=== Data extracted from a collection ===
★ ★ ★ ★

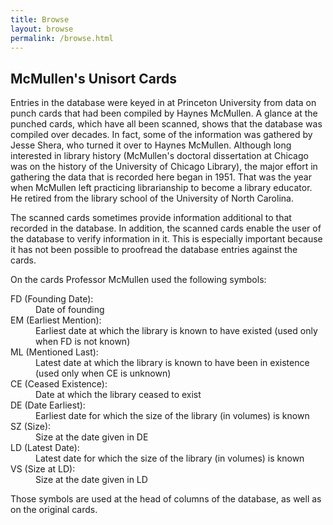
 ```yaml
---
title: Browse
layout: browse
permalink: /browse.html
---
```


## McMullen's Unisort Cards
Entries in the database were keyed in at Princeton University from data on
punch cards that had been compiled by Haynes McMullen.
A glance at the punched cards, which have all been scanned, shows that the
database was compiled over decades.  In fact, some of the information
was gathered by Jesse Shera, who turned it over to Haynes McMullen.
Although long interested in library history (McMullen's doctoral dissertation
at Chicago was on the history of the University of Chicago Library), the
major effort in gathering the data that is recorded here began in 1951.
That was the year when McMullen left practicing librarianship to become a
library educator.  He retired from the library school of the University
of North Carolina.

The scanned cards sometimes provide information additional to that recorded
in the database.  In addition, the scanned cards enable the user of
the database to verify information in it.  This is especially important
because it has not been possible to proofread the database entries against
the cards.

On the cards Professor McMullen used the following symbols:

<dl>
<dt>FD (Founding Date):</dt> <dd>Date of founding</dd>
<dt>EM (Earliest Mention):</dt>  <dd>Earliest date at which the library is known to have existed (used only when FD is not known)</dd>

<dt>ML (Mentioned Last):</dt>  <dd>Latest date at which the library is known to have been in existence (used only when CE is unknown)</dd>
<dt>CE  (Ceased Existence):</dt> <dd>Date at which the library ceased to exist</dd>


<dt>DE (Date Earliest):</dt> <dd>Earliest date for which the size of the library (in volumes) is known</dd>
<dt>SZ (Size):</dt>  <dd>Size at the date given in DE</dd>

<dt>LD  (Latest Date):</dt> <dd>Latest date for which the size of the library (in volumes) is known</dd>
<dt>VS (Size at LD):</dt> <dd>Size at the date given in LD</dd>

</dl>

Those symbols are used at the head of columns of the database, as well as on the original cards.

★ ★ ★ ★

=== Task details ===
Each line from the one containing "<dt>ML (Mentioned Last):</dt>" through the last line of the entries is to be copied exactly, with no other lines added.

=== Solution to the exercise ===
<dt>ML (Mentioned Last):</dt>  <dd>Latest date at which the library is known to have been in existence (used only when CE is unknown)</dd>
<dt>CE  (Ceased Existence):</dt> <dd>Date at which the library ceased to exist</dd>


<dt>DE (Date Earliest):</dt> <dd>Earliest date for which the size of the library (in volumes) is known</dd>
<dt>SZ (Size):</dt>  <dd>Size at the date given in DE</dd>

<dt>LD  (Latest Date):</dt> <dd>Latest date for which the size of the library (in volumes) is known</dd>
<dt>VS (Size at LD):</dt> <dd>Size at the date given in LD</dd>

</dl>

Those symbols are used at the head of columns of the database, as well as on the original cards.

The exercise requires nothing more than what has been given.